Saved data entries:
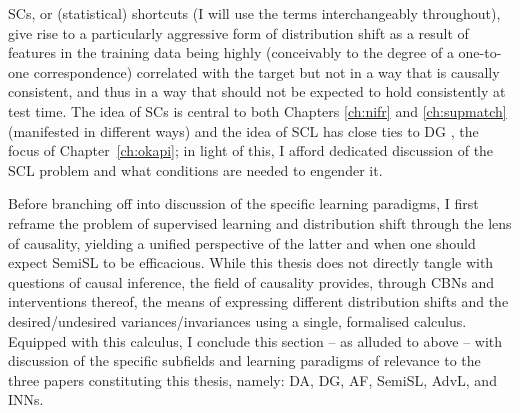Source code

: %
\acp{SC}, or (statistical) shortcuts (I will use the terms interchangeably throughout), give rise
to a particularly aggressive form of distribution shift as a result of features in the training
data being highly (conceivably to the degree of a one-to-one correspondence) correlated with the
target but not in a way that is causally consistent, and thus in a way that should not be expected
to hold consistently at test time. 
%
The idea of \acp{SC} is central to both Chapters \ref{ch:nifr} and \ref{ch:supmatch} (manifested in
different ways) and the idea of \ac{SCL} has close ties to \ac{DG} \citep{arjovsky2019invariant},
the focus of Chapter~\ref{ch:okapi}; in light of this, I afford dedicated discussion of the
\ac{SCL} problem and what conditions are needed to engender it.

%
Before branching off into discussion of the specific learning paradigms, I first reframe the
problem of supervised learning and distribution shift through the lens of causality, yielding a
unified perspective of the latter and when one should expect \ac{SemiSL} to be efficacious.
%
While this thesis does not directly tangle with questions of causal inference, the field of
causality \citep{pearl2009causality} provides, through \acp{CBN} and interventions thereof, the
means of expressing different distribution shifts and the desired/undesired variances/invariances
using a single, formalised calculus.
%
Equipped with this calculus, I conclude this section -- as alluded to above -- with discussion of
the specific subfields and learning paradigms of relevance to the three papers constituting this
thesis, namely:  \ac{DA}, \ac{DG}, \ac{AF}, \ac{SemiSL}, \ac{AdvL}, and \acp{INN}.

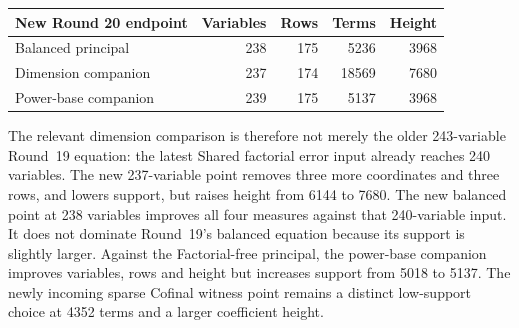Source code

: \begin{center}\small
\begin{tabular}{@{}lrrrr@{}}\toprule
New Round 20 endpoint & Variables & Rows & Terms & Height\\\midrule
Balanced principal &238&175&5236&3968\\
Dimension companion &237&174&18569&7680\\
Power-base companion &239&175&5137&3968\\\bottomrule
\end{tabular}
\end{center}
The relevant dimension comparison is therefore not merely the older
243-variable Round~19 equation: the latest Shared factorial error input
already reaches 240 variables. The new 237-variable point removes three
more coordinates and three rows, and lowers support, but raises height
from 6144 to 7680. The new balanced point at 238 variables improves
all four measures against that 240-variable input. It does not dominate
Round~19's balanced equation because its support is slightly larger.
Against the Factorial-free principal, the power-base companion improves
variables, rows and height but increases support from 5018 to 5137.
The newly incoming sparse Cofinal witness point remains a distinct
low-support choice at 4352 terms and a larger coefficient height.
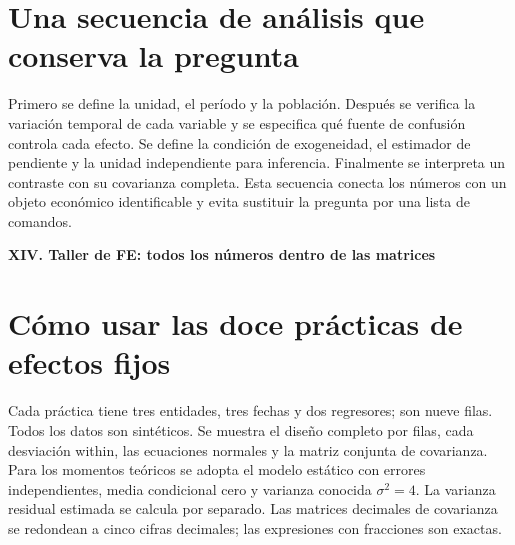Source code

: \documentclass[11pt,a4paper]{article}
\theoremstyle{definition}
\newcommand{\parte}[1]{\par\bigskip\Needspace{8\baselineskip}\begin{center}{\Large\bfseries\color{azul}#1}\end{center}}
\begin{document}
\section{Una secuencia de análisis que conserva la pregunta}
Primero se define la unidad, el período y la población.
Después se verifica la variación temporal de cada variable y se especifica qué fuente de confusión controla cada efecto.
Se define la condición de exogeneidad, el estimador de pendiente y la unidad independiente para inferencia.
Finalmente se interpreta un contraste con su covarianza completa.
Esta secuencia conecta los números con un objeto económico identificable y evita sustituir la pregunta por una lista de comandos.



\parte{XIV. Taller de FE: todos los números dentro de las matrices}
\section{Cómo usar las doce prácticas de efectos fijos}
Cada práctica tiene tres entidades, tres fechas y dos regresores; son nueve filas. Todos los datos son sintéticos. Se muestra el diseño completo por filas, cada desviación within, las ecuaciones normales y la matriz conjunta de covarianza. Para los momentos teóricos se adopta el modelo estático con errores independientes, media condicional cero y varianza conocida $\sigma^2=4$. La varianza residual estimada se calcula por separado. Las matrices decimales de covarianza se redondean a cinco cifras decimales; las expresiones con fracciones son exactas.
\end{document}
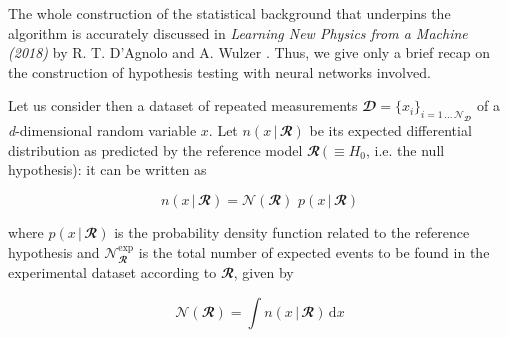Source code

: 

\label{sec:foundations}

The whole construction of the statistical background that underpins the algorithm is accurately discussed in
\textit{Learning New Physics from a Machine (2018)} by R. T. D'Agnolo and A. Wulzer \cite{wulzer}. Thus, we give only a
brief recap on the construction of hypothesis testing with neural networks involved. 

Let us consider then a dataset of repeated measurements
$\mathbfcal{D}=\{x_i\}_{i=1\,\ldots\,\mathcal{N}_{\mathbfcal{D}}}$ of a \textit{d}-dimensional random variable $x$. Let
$n(x\,|\,\mathbfcal{R})$ be its expected differential distribution as predicted by the reference model
$\mathbfcal{R}\,(\,\equiv H_0$, i.e. the null hypothesis): it can be written as 

\begin{equation}
    n(x\,|\,\mathbfcal{R}) = \mathcal{N}(\mathbfcal{R})\,\,p(x\,|\,\mathbfcal{R})
\end{equation}

\noindent where $p(x\,|\,\mathbfcal{R})$ is the probability density function related to the reference hypothesis and
$\mathcal{N}_{\mathbfcal{R}}^{\text{exp}}$ is the total number of expected events to be found in the experimental
dataset according to $\mathbfcal{R}$, given by 

\begin{equation}
    \mathcal{N}(\mathbfcal{R})=\int  n(x\,|\,\mathbfcal{R}) \, \text{d}x
\end{equation}


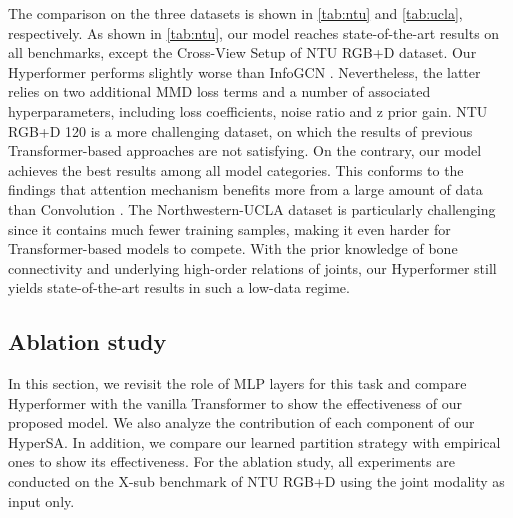 \documentclass[10pt,twocolumn,letterpaper]{article}
\begin{document}

The comparison on the three datasets is shown in \cref{tab:ntu} and \cref{tab:ucla}, respectively. As shown in \cref{tab:ntu}, our model reaches state-of-the-art results on all benchmarks, except the Cross-View Setup of NTU RGB+D dataset. Our Hyperformer performs slightly worse than InfoGCN \cite{chi2022infogcn}. Nevertheless, the latter relies on two additional MMD loss terms and a number of associated hyperparameters, including loss coefficients, noise ratio and z prior gain. NTU RGB+D 120 is a more challenging dataset, on which the results of previous Transformer-based approaches are not satisfying. On the contrary, our model achieves the best results among all model categories. This conforms to the findings that attention mechanism benefits more from a large amount of data than Convolution \cite{dosovitskiy2021an, touvron2021training}. The Northwestern-UCLA dataset is particularly challenging since it contains much fewer training samples, making it even harder for Transformer-based models to compete. With the prior knowledge of bone connectivity and underlying high-order relations of joints, our Hyperformer still yields state-of-the-art results in such a low-data regime.









\subsection{Ablation study}
In this section, we revisit the role of MLP layers for this task and compare Hyperformer with the vanilla Transformer to show the effectiveness of our proposed model. We also analyze the contribution of each component of our HyperSA. In addition,
we compare our learned partition strategy with empirical ones to show its effectiveness.
For the ablation study, all experiments
are conducted on the
X-sub benchmark of NTU RGB+D using the joint modality as input only.
\end{document}
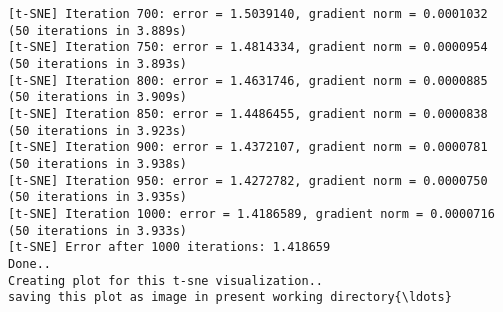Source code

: \documentclass[11pt]{article}
\begin{document}
\begin{Verbatim}[commandchars=\\\{\}]
[t-SNE] Iteration 700: error = 1.5039140, gradient norm = 0.0001032 (50 iterations in 3.889s)
[t-SNE] Iteration 750: error = 1.4814334, gradient norm = 0.0000954 (50 iterations in 3.893s)
[t-SNE] Iteration 800: error = 1.4631746, gradient norm = 0.0000885 (50 iterations in 3.909s)
[t-SNE] Iteration 850: error = 1.4486455, gradient norm = 0.0000838 (50 iterations in 3.923s)
[t-SNE] Iteration 900: error = 1.4372107, gradient norm = 0.0000781 (50 iterations in 3.938s)
[t-SNE] Iteration 950: error = 1.4272782, gradient norm = 0.0000750 (50 iterations in 3.935s)
[t-SNE] Iteration 1000: error = 1.4186589, gradient norm = 0.0000716 (50 iterations in 3.933s)
[t-SNE] Error after 1000 iterations: 1.418659
Done..
Creating plot for this t-sne visualization..
saving this plot as image in present working directory{\ldots}

    \end{Verbatim}

    \begin{center}
    \end{center}
    { \hspace*{\fill} \\}
    
\end{document}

ACTIVITY: When copying, output the data exactly and leave out the pictures.

SOLUTION TO THIS PROBLEM:
Source code

: %
\acp{SC}, or (statistical) shortcuts (I will use the terms interchangeably throughout), give rise
to a particularly aggressive form of distribution shift as a result of features in the training
data being highly (conceivably to the degree of a one-to-one correspondence) correlated with the
target but not in a way that is causally consistent, and thus in a way that should not be expected
to hold consistently at test time. 
%
The idea of \acp{SC} is central to both Chapters \ref{ch:nifr} and \ref{ch:supmatch} (manifested in
different ways) and the idea of \ac{SCL} has close ties to \ac{DG} \citep{arjovsky2019invariant},
the focus of Chapter~\ref{ch:okapi}; in light of this, I afford dedicated discussion of the
\ac{SCL} problem and what conditions are needed to engender it.

%
Before branching off into discussion of the specific learning paradigms, I first reframe the
problem of supervised learning and distribution shift through the lens of causality, yielding a
unified perspective of the latter and when one should expect \ac{SemiSL} to be efficacious.
%
While this thesis does not directly tangle with questions of causal inference, the field of
causality \citep{pearl2009causality} provides, through \acp{CBN} and interventions thereof, the
means of expressing different distribution shifts and the desired/undesired variances/invariances
using a single, formalised calculus.
%
Equipped with this calculus, I conclude this section -- as alluded to above -- with discussion of
the specific subfields and learning paradigms of relevance to the three papers constituting this
thesis, namely:  \ac{DA}, \ac{DG}, \ac{AF}, \ac{SemiSL}, \ac{AdvL}, and \acp{INN}.

Source code

: \begin{center}\small
\begin{tabular}{@{}lrrrr@{}}\toprule
New Round 20 endpoint & Variables & Rows & Terms & Height\\\midrule
Balanced principal &238&175&5236&3968\\
Dimension companion &237&174&18569&7680\\
Power-base companion &239&175&5137&3968\\\bottomrule
\end{tabular}
\end{center}
The relevant dimension comparison is therefore not merely the older
243-variable Round~19 equation: the latest Shared factorial error input
already reaches 240 variables. The new 237-variable point removes three
more coordinates and three rows, and lowers support, but raises height
from 6144 to 7680. The new balanced point at 238 variables improves
all four measures against that 240-variable input. It does not dominate
Round~19's balanced equation because its support is slightly larger.
Against the Factorial-free principal, the power-base companion improves
variables, rows and height but increases support from 5018 to 5137.
The newly incoming sparse Cofinal witness point remains a distinct
low-support choice at 4352 terms and a larger coefficient height.
Source code

: \documentclass[11pt,a4paper]{article}
\theoremstyle{definition}
\newcommand{\parte}[1]{\par\bigskip\Needspace{8\baselineskip}\begin{center}{\Large\bfseries\color{azul}#1}\end{center}}
\begin{document}
\section{Una secuencia de análisis que conserva la pregunta}
Primero se define la unidad, el período y la población.
Después se verifica la variación temporal de cada variable y se especifica qué fuente de confusión controla cada efecto.
Se define la condición de exogeneidad, el estimador de pendiente y la unidad independiente para inferencia.
Finalmente se interpreta un contraste con su covarianza completa.
Esta secuencia conecta los números con un objeto económico identificable y evita sustituir la pregunta por una lista de comandos.



\parte{XIV. Taller de FE: todos los números dentro de las matrices}
\section{Cómo usar las doce prácticas de efectos fijos}
Cada práctica tiene tres entidades, tres fechas y dos regresores; son nueve filas. Todos los datos son sintéticos. Se muestra el diseño completo por filas, cada desviación within, las ecuaciones normales y la matriz conjunta de covarianza. Para los momentos teóricos se adopta el modelo estático con errores independientes, media condicional cero y varianza conocida $\sigma^2=4$. La varianza residual estimada se calcula por separado. Las matrices decimales de covarianza se redondean a cinco cifras decimales; las expresiones con fracciones son exactas.
\end{document}
Source code

: 

\label{sec:foundations}

The whole construction of the statistical background that underpins the algorithm is accurately discussed in
\textit{Learning New Physics from a Machine (2018)} by R. T. D'Agnolo and A. Wulzer \cite{wulzer}. Thus, we give only a
brief recap on the construction of hypothesis testing with neural networks involved. 

Let us consider then a dataset of repeated measurements
$\mathbfcal{D}=\{x_i\}_{i=1\,\ldots\,\mathcal{N}_{\mathbfcal{D}}}$ of a \textit{d}-dimensional random variable $x$. Let
$n(x\,|\,\mathbfcal{R})$ be its expected differential distribution as predicted by the reference model
$\mathbfcal{R}\,(\,\equiv H_0$, i.e. the null hypothesis): it can be written as 

\begin{equation}
    n(x\,|\,\mathbfcal{R}) = \mathcal{N}(\mathbfcal{R})\,\,p(x\,|\,\mathbfcal{R})
\end{equation}

\noindent where $p(x\,|\,\mathbfcal{R})$ is the probability density function related to the reference hypothesis and
$\mathcal{N}_{\mathbfcal{R}}^{\text{exp}}$ is the total number of expected events to be found in the experimental
dataset according to $\mathbfcal{R}$, given by 

\begin{equation}
    \mathcal{N}(\mathbfcal{R})=\int  n(x\,|\,\mathbfcal{R}) \, \text{d}x
\end{equation}


 \documentclass[10pt,twocolumn,letterpaper]{article}
\begin{document}

The comparison on the three datasets is shown in \cref{tab:ntu} and \cref{tab:ucla}, respectively. As shown in \cref{tab:ntu}, our model reaches state-of-the-art results on all benchmarks, except the Cross-View Setup of NTU RGB+D dataset. Our Hyperformer performs slightly worse than InfoGCN \cite{chi2022infogcn}. Nevertheless, the latter relies on two additional MMD loss terms and a number of associated hyperparameters, including loss coefficients, noise ratio and z prior gain. NTU RGB+D 120 is a more challenging dataset, on which the results of previous Transformer-based approaches are not satisfying. On the contrary, our model achieves the best results among all model categories. This conforms to the findings that attention mechanism benefits more from a large amount of data than Convolution \cite{dosovitskiy2021an, touvron2021training}. The Northwestern-UCLA dataset is particularly challenging since it contains much fewer training samples, making it even harder for Transformer-based models to compete. With the prior knowledge of bone connectivity and underlying high-order relations of joints, our Hyperformer still yields state-of-the-art results in such a low-data regime.









\subsection{Ablation study}
In this section, we revisit the role of MLP layers for this task and compare Hyperformer with the vanilla Transformer to show the effectiveness of our proposed model. We also analyze the contribution of each component of our HyperSA. In addition,
we compare our learned partition strategy with empirical ones to show its effectiveness.
For the ablation study, all experiments
are conducted on the
X-sub benchmark of NTU RGB+D using the joint modality as input only.
\end{document}
Source code

: \documentclass[11pt]{article}
\begin{document}
\begin{Verbatim}[commandchars=\\\{\}]
[t-SNE] Iteration 700: error = 1.5039140, gradient norm = 0.0001032 (50 iterations in 3.889s)
[t-SNE] Iteration 750: error = 1.4814334, gradient norm = 0.0000954 (50 iterations in 3.893s)
[t-SNE] Iteration 800: error = 1.4631746, gradient norm = 0.0000885 (50 iterations in 3.909s)
[t-SNE] Iteration 850: error = 1.4486455, gradient norm = 0.0000838 (50 iterations in 3.923s)
[t-SNE] Iteration 900: error = 1.4372107, gradient norm = 0.0000781 (50 iterations in 3.938s)
[t-SNE] Iteration 950: error = 1.4272782, gradient norm = 0.0000750 (50 iterations in 3.935s)
[t-SNE] Iteration 1000: error = 1.4186589, gradient norm = 0.0000716 (50 iterations in 3.933s)
[t-SNE] Error after 1000 iterations: 1.418659
Done..
Creating plot for this t-sne visualization..
saving this plot as image in present working directory{\ldots}

    \end{Verbatim}

    \begin{center}
    \end{center}
    { \hspace*{\fill} \\}
    
\end{document}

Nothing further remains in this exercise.